I embrace the market-share liability theory outlined in Goldman v. Johns-Manville Sales Corp (1987) 33 Ohio St3d 40, 513 N.E.2d 691. It would allow a remedy in a meaningful manner, assuming its elements can be established, without trammeling the rights of defendants. DES manufacturers can avoid liability by establishing that they did not distribute DES in Ohio.
It is difficult to imagine a case better suited to market-share liability. DES was fungible, impossible to differentiate, and most important, it was all bad. Nevertheless, the majority today essentially tells the injured women: We know you have been injured and we know that certain companies manufactured and distributed a defective drug to you or your mother, but because you do not know which specific company is responsible for the DES specific to you, we will hold none of the offending drug manufacturers accountable for the devastating harm they caused. Such a result does not comport with the constitutional mandate to provide a right to a remedy in a meaningful manner.
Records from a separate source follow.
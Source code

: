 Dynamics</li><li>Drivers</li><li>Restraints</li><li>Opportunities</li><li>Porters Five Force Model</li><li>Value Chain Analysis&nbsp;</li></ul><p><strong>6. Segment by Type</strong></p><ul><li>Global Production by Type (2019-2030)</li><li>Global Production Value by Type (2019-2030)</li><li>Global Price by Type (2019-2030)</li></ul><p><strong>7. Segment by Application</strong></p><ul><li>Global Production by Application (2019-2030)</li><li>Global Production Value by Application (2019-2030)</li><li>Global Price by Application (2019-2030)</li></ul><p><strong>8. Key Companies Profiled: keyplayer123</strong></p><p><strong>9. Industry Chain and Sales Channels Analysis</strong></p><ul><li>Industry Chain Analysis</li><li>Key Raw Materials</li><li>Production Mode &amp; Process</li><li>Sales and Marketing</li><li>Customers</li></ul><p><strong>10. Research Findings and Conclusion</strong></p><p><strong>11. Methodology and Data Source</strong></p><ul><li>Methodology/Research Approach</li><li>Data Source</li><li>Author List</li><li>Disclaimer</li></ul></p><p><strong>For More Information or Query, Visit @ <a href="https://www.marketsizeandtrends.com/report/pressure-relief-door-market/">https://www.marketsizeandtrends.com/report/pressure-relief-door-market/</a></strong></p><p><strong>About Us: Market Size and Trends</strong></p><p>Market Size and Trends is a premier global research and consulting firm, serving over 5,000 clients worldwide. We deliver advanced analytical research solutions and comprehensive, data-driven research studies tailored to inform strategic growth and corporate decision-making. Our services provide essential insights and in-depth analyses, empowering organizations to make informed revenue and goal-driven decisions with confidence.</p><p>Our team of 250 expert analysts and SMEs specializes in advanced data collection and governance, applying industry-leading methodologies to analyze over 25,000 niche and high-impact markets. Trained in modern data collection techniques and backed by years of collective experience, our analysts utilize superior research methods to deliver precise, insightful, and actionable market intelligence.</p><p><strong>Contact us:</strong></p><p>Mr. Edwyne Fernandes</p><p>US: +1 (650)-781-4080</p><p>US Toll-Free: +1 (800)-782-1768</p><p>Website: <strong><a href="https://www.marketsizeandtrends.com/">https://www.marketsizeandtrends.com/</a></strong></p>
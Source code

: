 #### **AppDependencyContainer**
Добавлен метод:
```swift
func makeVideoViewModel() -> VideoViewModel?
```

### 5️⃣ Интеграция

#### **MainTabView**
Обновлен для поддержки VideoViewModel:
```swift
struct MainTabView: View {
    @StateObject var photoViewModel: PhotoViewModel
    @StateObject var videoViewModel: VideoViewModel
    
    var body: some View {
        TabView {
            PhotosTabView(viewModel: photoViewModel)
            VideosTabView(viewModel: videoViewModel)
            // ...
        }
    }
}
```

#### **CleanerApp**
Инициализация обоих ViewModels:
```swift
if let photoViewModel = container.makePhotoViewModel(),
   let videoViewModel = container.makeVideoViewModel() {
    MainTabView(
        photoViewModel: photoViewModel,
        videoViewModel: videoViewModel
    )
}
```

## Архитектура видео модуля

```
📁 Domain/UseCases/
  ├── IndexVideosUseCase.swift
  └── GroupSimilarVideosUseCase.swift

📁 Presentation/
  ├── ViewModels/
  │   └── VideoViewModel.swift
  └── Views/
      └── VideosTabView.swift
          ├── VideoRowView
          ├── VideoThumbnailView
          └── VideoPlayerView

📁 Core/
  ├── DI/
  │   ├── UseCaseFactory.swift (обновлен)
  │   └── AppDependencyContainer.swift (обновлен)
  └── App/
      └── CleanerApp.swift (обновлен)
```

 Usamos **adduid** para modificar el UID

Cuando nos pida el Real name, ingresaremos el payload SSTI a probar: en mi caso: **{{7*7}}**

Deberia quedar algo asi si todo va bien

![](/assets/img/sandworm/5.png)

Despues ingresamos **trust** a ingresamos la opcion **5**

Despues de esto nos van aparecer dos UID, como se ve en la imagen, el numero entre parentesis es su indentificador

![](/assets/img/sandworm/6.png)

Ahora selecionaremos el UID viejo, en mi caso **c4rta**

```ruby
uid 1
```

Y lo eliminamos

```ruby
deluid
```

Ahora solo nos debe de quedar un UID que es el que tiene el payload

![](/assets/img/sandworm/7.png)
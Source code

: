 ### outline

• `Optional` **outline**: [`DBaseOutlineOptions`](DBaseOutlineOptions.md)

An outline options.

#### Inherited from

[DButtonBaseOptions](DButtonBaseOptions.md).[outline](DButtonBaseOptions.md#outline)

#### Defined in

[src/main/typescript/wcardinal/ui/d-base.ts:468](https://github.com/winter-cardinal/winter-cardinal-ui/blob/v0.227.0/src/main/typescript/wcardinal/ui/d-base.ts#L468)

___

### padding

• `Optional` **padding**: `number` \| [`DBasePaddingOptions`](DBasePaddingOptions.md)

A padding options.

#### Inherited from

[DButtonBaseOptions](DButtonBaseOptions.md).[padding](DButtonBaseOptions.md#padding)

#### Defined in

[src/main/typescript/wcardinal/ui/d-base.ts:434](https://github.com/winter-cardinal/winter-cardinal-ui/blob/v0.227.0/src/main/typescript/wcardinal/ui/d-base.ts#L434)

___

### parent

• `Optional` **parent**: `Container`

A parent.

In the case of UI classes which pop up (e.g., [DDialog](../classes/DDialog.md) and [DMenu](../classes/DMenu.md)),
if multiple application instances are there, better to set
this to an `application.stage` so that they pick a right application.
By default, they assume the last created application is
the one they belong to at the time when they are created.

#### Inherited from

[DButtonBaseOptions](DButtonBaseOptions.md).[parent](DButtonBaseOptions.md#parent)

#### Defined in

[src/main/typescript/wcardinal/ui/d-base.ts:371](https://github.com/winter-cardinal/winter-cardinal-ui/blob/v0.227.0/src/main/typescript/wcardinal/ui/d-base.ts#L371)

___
It is unconscionable that any profoundly injured woman Of the estimated four hundred thirty thousand Ohio women who took DES should be prohibited from successfully pursuing constitutionally protected compensation for injuries done simply because she can only trace the harm to a group of manufacturers of the same product. The fungibility of DES makes it virtually impossible to pinpoint a specific defendant. Applying market-share liability is the only avenue for DES-injured women to successfully pursue a meaningful remedy.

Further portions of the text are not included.